(EXTRACTED ENTRIES begins)

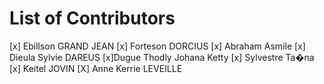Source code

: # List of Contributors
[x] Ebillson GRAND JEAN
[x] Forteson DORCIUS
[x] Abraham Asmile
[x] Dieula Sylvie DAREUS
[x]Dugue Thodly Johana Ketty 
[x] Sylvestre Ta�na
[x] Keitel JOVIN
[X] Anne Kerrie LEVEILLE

(EXTRACTED ENTRIES ends)
(EXTRACTED ENTRIES begins)

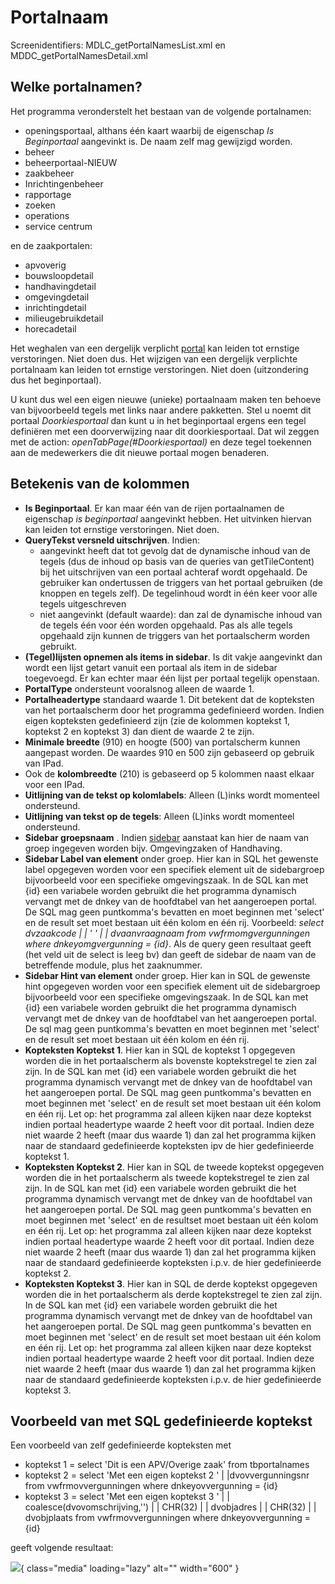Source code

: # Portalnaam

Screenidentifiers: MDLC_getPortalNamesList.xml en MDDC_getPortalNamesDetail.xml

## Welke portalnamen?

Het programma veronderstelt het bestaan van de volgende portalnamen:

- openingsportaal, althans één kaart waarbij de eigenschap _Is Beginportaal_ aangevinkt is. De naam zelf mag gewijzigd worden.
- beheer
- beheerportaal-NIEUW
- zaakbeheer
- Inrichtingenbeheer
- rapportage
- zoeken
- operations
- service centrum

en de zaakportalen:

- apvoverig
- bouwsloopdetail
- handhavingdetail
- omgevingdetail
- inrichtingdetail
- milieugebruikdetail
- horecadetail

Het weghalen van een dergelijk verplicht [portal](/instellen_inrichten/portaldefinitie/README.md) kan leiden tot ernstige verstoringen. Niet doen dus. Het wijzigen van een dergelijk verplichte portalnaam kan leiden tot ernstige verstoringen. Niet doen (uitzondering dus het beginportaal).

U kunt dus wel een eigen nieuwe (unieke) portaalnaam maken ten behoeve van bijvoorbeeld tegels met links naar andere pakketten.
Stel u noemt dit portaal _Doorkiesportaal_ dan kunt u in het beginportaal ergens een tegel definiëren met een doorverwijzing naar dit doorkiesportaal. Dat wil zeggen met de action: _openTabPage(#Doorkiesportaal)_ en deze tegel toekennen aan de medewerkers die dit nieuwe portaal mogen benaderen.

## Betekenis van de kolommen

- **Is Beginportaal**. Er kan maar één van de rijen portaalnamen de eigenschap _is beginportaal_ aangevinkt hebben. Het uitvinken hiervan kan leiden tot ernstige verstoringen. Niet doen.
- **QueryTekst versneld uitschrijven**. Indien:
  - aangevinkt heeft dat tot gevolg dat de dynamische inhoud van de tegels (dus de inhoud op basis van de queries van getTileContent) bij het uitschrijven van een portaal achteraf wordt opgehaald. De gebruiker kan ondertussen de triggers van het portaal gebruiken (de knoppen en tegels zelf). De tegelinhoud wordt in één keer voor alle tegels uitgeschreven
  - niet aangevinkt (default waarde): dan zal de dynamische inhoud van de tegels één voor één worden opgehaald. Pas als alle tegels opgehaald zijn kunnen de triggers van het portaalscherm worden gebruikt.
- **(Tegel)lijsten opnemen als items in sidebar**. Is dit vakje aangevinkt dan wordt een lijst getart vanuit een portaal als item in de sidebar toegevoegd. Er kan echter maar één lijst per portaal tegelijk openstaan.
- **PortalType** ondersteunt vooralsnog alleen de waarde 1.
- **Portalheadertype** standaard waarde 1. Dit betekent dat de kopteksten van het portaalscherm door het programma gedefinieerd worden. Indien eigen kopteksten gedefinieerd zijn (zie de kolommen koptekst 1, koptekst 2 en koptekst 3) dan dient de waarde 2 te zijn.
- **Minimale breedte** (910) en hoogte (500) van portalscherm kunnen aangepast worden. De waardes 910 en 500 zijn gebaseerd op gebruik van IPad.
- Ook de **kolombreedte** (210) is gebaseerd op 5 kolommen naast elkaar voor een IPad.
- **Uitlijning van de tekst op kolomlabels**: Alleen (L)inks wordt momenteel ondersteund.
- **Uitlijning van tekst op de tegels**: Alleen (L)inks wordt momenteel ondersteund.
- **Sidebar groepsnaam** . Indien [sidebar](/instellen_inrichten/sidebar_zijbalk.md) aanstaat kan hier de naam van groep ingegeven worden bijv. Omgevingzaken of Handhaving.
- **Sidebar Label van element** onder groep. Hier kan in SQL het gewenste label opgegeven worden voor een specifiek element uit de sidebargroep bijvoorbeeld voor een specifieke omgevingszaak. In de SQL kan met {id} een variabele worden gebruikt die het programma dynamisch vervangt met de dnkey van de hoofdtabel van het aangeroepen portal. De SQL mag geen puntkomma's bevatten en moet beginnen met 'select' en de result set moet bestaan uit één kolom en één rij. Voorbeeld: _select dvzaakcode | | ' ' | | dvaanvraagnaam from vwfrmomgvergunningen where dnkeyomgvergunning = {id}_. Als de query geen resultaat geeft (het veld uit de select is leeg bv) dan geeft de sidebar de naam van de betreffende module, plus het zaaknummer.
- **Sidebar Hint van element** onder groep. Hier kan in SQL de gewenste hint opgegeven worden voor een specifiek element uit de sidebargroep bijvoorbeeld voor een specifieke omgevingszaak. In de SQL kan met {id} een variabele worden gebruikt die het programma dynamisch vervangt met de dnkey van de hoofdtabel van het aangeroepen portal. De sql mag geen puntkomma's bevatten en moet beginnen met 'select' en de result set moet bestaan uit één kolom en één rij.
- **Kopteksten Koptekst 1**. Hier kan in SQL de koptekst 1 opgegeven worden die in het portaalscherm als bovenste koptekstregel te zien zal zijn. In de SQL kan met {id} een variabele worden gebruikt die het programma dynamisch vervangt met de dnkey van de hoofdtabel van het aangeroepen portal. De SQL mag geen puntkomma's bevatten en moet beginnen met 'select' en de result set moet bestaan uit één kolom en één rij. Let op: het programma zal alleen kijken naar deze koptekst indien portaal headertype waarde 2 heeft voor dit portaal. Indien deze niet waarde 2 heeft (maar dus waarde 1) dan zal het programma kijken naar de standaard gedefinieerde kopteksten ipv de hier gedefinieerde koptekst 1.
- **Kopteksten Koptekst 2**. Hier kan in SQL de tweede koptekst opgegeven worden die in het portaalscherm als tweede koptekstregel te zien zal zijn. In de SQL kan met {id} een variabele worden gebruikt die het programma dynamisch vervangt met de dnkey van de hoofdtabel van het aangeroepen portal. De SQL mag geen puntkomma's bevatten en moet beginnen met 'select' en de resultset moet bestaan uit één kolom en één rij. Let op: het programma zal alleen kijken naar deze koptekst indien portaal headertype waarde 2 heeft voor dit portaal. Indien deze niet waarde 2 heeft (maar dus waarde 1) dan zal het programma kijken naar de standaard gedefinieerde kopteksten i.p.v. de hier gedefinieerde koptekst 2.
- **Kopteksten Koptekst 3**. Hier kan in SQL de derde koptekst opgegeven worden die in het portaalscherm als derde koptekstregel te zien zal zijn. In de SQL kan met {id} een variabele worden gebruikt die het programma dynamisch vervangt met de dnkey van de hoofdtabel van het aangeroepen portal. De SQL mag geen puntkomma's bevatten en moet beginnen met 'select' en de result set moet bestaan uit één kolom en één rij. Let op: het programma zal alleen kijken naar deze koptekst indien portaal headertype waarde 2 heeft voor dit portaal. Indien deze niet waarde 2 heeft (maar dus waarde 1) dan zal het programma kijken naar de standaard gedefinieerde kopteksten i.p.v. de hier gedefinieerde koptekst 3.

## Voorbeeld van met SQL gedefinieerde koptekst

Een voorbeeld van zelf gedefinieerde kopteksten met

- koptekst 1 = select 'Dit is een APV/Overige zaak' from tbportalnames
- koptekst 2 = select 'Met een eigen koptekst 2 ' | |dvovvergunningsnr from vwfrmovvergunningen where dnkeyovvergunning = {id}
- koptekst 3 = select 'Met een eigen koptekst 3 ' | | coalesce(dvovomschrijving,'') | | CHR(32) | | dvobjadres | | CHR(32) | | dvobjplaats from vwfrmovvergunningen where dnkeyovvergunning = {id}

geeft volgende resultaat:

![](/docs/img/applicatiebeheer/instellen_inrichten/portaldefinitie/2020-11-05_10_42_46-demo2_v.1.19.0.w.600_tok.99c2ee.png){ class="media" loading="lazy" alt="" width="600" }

(EXTRACTED ENTRIES ends)

WHAT IS NEEDED: The response should be the listing above, limited to the lines between the one holding "Screenidentifiers: MDLC_getPortalNamesList.xml en" and the one holding "Het weghalen van", inclusive, reproduced exactly.

YOUR RESPONSE:
Screenidentifiers: MDLC_getPortalNamesList.xml en MDDC_getPortalNamesDetail.xml

## Welke portalnamen?

Het programma veronderstelt het bestaan van de volgende portalnamen:

- openingsportaal, althans één kaart waarbij de eigenschap _Is Beginportaal_ aangevinkt is. De naam zelf mag gewijzigd worden.
- beheer
- beheerportaal-NIEUW
- zaakbeheer
- Inrichtingenbeheer
- rapportage
- zoeken
- operations
- service centrum

en de zaakportalen:

- apvoverig
- bouwsloopdetail
- handhavingdetail
- omgevingdetail
- inrichtingdetail
- milieugebruikdetail
- horecadetail

Het weghalen van een dergelijk verplicht [portal](/instellen_inrichten/portaldefinitie/README.md) kan leiden tot ernstige verstoringen. Niet doen dus. Het wijzigen van een dergelijk verplichte portalnaam kan leiden tot ernstige verstoringen. Niet doen (uitzondering dus het beginportaal).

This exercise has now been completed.